Ein Sonntag wie er früher einmal war…

Ich habe mich mit meiner besten Freundin getroffen und irgendwie habe ich mir auf dem Weg dorthin vorgestellt, wie toll es wäre wenn wir zu viert etwas machen würden. Damit meine ich meine engsten Freunde, welche ich hatte als ich noch auf dem Land lebte. Sie hat es tatsächlich so eingerichtet, das genau dies der Fall war. Wir gingen in die Eisdiele des Dorfes wie wir es früher so oft gemacht haben und tranken einen Kaffee und aßen ein Eis. Damals war es ein typischer Sonntag Nachmittag, heute ist es etwas besonderes für mich. Unsere Wege und unsere Lebensweisen sind so unheimlich verschieden verlaufen, das man sich erst langsam wieder rantasten muss.
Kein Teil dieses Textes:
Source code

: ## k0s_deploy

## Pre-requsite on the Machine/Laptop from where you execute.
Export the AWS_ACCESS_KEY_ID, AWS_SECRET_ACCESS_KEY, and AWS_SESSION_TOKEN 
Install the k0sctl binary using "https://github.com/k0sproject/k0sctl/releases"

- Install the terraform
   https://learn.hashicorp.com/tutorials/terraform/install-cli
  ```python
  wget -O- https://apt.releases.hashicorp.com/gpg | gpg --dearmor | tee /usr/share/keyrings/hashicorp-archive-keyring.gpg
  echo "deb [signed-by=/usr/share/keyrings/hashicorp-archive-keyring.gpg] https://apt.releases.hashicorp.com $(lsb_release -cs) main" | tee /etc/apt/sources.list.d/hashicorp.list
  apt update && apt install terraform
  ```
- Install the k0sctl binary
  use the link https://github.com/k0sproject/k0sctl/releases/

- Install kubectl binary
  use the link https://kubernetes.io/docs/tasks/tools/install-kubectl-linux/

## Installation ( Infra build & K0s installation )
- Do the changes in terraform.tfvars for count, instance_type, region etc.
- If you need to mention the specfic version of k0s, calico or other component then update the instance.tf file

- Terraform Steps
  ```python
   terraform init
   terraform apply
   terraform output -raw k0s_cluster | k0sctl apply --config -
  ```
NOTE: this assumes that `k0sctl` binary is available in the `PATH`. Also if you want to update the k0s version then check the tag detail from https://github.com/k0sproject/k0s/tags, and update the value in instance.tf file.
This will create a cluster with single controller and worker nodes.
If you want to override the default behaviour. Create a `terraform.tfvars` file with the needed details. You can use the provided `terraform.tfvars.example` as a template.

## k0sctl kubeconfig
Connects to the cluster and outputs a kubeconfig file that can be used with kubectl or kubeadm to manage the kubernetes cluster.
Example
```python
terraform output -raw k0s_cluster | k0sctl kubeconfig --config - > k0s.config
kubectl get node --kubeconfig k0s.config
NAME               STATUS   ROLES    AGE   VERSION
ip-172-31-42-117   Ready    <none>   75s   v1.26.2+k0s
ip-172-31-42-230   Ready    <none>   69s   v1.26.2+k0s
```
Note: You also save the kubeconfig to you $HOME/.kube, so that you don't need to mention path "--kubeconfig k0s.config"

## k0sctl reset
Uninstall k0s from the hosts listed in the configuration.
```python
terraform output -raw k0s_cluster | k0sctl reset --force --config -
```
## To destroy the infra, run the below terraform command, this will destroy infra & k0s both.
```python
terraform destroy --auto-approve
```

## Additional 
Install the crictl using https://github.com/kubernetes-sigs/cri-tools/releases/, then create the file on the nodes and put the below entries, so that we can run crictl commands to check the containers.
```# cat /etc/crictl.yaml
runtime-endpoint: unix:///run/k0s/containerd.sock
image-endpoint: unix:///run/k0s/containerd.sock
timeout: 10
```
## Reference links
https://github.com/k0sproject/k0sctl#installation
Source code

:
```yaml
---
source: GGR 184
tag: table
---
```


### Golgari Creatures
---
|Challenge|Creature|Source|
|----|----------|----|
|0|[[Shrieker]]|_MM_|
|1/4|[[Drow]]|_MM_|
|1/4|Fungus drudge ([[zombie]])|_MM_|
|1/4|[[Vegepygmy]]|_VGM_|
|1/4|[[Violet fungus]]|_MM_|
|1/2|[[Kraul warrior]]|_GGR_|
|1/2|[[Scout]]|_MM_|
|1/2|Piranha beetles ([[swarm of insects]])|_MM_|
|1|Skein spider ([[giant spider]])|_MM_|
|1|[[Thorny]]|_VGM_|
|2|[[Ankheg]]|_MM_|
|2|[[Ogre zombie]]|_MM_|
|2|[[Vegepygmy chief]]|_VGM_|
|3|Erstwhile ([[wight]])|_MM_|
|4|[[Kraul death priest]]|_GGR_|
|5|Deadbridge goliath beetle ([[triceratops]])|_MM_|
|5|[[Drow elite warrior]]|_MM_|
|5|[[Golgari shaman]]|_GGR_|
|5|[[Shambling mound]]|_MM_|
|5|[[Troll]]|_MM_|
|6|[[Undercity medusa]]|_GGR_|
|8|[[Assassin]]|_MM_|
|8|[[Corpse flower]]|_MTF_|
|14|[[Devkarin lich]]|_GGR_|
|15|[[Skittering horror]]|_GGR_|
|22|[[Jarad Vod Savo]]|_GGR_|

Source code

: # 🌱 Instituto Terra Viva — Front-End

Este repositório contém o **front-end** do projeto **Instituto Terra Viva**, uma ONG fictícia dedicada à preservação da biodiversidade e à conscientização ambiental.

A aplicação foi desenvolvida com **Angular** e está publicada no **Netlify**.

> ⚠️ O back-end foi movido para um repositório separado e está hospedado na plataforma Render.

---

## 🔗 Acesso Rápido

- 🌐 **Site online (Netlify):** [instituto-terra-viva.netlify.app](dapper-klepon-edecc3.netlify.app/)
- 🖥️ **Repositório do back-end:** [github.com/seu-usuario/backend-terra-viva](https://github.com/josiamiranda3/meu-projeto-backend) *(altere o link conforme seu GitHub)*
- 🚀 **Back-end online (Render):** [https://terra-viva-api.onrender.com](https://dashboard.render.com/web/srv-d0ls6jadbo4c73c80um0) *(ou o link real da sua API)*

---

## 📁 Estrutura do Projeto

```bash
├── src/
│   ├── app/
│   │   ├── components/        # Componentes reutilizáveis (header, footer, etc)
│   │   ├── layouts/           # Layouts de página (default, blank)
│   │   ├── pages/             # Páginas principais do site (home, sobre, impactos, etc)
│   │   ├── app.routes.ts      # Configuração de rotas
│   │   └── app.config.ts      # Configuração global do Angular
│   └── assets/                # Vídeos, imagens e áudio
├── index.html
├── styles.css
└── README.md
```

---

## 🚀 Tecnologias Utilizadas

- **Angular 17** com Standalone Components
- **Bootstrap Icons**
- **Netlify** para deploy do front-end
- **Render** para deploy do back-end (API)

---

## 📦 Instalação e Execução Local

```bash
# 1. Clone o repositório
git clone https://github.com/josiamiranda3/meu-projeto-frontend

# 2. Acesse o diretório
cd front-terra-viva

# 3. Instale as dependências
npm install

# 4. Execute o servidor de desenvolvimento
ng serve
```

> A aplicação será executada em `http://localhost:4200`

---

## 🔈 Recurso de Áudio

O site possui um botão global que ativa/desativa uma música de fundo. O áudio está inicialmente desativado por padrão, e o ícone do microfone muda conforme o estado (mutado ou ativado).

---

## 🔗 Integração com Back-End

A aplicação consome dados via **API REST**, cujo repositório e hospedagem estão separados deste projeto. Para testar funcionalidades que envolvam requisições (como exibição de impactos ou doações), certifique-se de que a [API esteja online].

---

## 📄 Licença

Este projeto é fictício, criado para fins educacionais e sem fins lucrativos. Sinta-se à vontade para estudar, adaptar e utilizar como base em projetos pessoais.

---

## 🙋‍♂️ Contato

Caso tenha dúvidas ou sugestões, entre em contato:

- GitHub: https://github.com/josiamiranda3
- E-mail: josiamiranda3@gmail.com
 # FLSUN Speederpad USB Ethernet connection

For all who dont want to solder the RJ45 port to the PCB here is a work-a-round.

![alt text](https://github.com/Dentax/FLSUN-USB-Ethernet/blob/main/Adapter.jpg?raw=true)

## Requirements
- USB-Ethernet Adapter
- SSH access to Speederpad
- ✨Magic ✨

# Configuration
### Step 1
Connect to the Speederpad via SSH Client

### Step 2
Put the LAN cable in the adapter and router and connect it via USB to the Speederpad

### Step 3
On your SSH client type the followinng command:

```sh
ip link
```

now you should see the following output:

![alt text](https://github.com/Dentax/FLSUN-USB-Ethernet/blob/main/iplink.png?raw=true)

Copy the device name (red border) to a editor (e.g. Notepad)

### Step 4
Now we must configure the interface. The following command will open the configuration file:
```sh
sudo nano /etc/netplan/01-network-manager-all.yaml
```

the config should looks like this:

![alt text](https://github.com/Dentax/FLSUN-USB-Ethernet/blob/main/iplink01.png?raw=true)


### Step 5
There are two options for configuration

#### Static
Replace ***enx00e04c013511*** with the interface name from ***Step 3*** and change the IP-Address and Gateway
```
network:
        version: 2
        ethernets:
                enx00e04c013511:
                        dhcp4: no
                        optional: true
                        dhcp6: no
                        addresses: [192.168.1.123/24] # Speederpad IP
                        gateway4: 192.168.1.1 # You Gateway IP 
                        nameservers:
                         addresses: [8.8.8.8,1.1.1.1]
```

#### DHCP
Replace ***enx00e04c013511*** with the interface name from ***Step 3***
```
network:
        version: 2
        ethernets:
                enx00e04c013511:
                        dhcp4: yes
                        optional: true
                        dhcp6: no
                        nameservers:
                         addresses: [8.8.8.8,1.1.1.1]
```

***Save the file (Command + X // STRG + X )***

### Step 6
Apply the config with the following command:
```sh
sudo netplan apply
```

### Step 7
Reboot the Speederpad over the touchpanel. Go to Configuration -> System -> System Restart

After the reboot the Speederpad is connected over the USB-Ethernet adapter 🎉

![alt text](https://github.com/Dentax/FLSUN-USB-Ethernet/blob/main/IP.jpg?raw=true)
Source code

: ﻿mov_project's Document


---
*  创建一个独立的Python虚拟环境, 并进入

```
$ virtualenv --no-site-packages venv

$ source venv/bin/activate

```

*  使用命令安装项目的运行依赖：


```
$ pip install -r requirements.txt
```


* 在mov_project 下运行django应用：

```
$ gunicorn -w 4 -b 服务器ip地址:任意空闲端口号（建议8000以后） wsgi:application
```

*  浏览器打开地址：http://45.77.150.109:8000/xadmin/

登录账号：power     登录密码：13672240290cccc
Mit Ihr habe ich mich des öfteren mal getroffen, aber dennoch viel zu selten. Gedacht habe ich häufig an sie und an die anderen Beiden ebenfalls. Da ist es wenig verwunderlich, das die Gespräche von einigen Pausen begleitet wurden. Im Grunde hat sich nicht viel geändert, nur ich kam mir ab und zu fremd und verändert vor. Ich bin nicht mehr so offen wie ich es einmal war. Ich rede nicht mehr über alles. Ich bin lange nicht mehr so Wortgewand, wie ich es einst einmal gewesen bin. Ich verhaspel mich ständig beim reden, die richtigen Worte, um mich auszudrücken, zu finden fällt mir schwer und zu oft finde ich sie gar nicht. Das war mal anders. Mir fällt es schwer einzuschätzen über welches Thema man reden kann und mit welchem Thema man anecken würde. Ich habe nicht das Gefühl das ich nicht über alles reden dürfte, denn früher tat ich es ja auch und das reden und die Blicke der anderen brachten keine Zensur mit sich. Sie trugen ihr Herz ja auch wie eh und je auf der Zunge. Es war lustig und es war gesellig. Fast war es ein bisschen so wie einst. Es hatte schon recht viel vertrautheit. Später waren wir nur noch zu dritt und fuhren zu Mc Donalds, weil die Dame appetit auf das schnelle Essen hatte. So taten wir es und ich wurde wiedereinmal in meiner Meinung bestätigt, das diese Schnellimbisskette immer mehr zum favorit Sonntagsausflugsziel und zur Spitze der Edikette für den Großteil unserer Bevölkerung geworden ist. Wir haben an diesem Nachmittag viel gelacht und uns, so war es mein Gefühl, wieder etwas mehr genähert. Ich wünsche es mir. Ich hab euch gern!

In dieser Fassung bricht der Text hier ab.